→ **Task item**
Wherever a line in the data holds the word "energies", pull that line out.

──────── Data shown ────────

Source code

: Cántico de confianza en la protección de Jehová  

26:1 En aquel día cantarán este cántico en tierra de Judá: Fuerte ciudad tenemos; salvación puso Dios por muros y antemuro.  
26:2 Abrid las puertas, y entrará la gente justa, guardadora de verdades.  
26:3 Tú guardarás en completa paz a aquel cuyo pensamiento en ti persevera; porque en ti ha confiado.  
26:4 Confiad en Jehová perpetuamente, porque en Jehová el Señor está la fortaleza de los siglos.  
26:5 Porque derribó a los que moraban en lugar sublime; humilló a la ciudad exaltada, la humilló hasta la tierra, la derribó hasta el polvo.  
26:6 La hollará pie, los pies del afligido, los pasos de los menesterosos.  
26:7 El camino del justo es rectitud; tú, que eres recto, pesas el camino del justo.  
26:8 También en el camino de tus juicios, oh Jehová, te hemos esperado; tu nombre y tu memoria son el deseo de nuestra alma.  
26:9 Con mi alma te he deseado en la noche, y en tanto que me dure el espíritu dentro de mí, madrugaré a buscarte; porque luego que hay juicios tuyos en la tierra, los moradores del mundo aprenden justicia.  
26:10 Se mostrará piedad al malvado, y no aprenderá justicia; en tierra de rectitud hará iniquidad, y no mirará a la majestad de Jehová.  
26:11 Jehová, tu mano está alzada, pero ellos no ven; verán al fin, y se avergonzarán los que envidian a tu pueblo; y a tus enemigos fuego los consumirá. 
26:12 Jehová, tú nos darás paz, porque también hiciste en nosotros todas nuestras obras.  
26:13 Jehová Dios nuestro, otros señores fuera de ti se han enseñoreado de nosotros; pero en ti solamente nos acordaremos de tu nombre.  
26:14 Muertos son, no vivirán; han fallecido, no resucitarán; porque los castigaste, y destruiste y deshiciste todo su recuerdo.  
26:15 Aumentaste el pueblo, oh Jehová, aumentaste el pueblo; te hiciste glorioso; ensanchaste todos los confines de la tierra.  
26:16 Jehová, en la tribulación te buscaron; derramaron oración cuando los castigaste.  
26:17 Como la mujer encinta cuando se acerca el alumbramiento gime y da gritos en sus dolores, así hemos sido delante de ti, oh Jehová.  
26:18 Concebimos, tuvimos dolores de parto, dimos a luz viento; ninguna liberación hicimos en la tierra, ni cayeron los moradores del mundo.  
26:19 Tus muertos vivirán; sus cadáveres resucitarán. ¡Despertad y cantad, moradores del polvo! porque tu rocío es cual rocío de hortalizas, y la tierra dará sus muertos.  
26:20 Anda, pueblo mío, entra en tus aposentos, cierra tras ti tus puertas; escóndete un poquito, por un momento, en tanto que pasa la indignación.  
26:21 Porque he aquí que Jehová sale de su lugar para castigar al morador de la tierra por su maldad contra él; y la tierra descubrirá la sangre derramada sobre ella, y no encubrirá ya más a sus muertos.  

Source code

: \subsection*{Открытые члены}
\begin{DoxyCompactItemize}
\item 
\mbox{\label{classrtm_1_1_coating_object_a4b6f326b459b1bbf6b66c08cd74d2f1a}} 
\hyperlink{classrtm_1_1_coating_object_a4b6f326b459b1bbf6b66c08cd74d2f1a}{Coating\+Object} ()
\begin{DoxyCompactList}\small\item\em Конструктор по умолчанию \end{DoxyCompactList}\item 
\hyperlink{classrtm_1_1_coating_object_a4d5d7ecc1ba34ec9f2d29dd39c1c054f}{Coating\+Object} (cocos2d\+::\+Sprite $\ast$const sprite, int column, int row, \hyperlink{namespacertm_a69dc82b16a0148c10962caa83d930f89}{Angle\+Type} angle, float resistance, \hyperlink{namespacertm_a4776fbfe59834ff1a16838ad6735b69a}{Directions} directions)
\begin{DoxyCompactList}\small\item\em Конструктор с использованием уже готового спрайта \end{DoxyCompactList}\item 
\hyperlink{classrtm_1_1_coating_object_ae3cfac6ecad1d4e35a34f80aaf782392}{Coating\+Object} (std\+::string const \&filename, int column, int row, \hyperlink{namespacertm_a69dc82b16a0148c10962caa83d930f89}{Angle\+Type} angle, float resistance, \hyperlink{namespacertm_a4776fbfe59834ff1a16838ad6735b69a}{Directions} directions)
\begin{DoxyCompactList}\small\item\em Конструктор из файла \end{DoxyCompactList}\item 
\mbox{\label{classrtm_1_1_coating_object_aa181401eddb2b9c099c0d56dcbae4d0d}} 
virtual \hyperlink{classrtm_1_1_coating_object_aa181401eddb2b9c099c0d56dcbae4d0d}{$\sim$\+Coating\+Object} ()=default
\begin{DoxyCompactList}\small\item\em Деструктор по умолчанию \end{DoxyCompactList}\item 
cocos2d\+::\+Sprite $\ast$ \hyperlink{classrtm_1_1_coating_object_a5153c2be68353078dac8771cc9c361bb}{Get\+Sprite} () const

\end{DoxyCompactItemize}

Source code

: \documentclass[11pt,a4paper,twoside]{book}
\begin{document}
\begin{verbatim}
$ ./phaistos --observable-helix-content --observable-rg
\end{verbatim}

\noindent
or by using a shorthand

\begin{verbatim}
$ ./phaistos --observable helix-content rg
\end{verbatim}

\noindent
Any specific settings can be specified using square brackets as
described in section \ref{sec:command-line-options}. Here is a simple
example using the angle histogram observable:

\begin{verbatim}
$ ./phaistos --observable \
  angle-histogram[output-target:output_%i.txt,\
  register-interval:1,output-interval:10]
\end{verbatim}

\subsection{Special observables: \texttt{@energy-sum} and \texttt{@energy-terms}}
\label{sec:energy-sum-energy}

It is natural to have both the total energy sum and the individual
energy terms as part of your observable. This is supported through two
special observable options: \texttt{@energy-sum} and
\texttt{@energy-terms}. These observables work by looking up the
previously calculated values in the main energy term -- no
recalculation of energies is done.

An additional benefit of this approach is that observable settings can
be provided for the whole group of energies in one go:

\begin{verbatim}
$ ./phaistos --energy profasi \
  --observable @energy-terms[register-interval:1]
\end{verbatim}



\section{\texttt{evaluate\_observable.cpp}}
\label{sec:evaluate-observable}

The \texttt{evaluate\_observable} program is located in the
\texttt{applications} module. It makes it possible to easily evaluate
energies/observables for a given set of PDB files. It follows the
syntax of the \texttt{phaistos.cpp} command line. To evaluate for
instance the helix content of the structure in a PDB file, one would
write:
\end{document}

────────

→ **Exercise response**
recalculation of energies is done.
be provided for the whole group of energies in one go:
energies/observables for a given set of PDB files. It follows the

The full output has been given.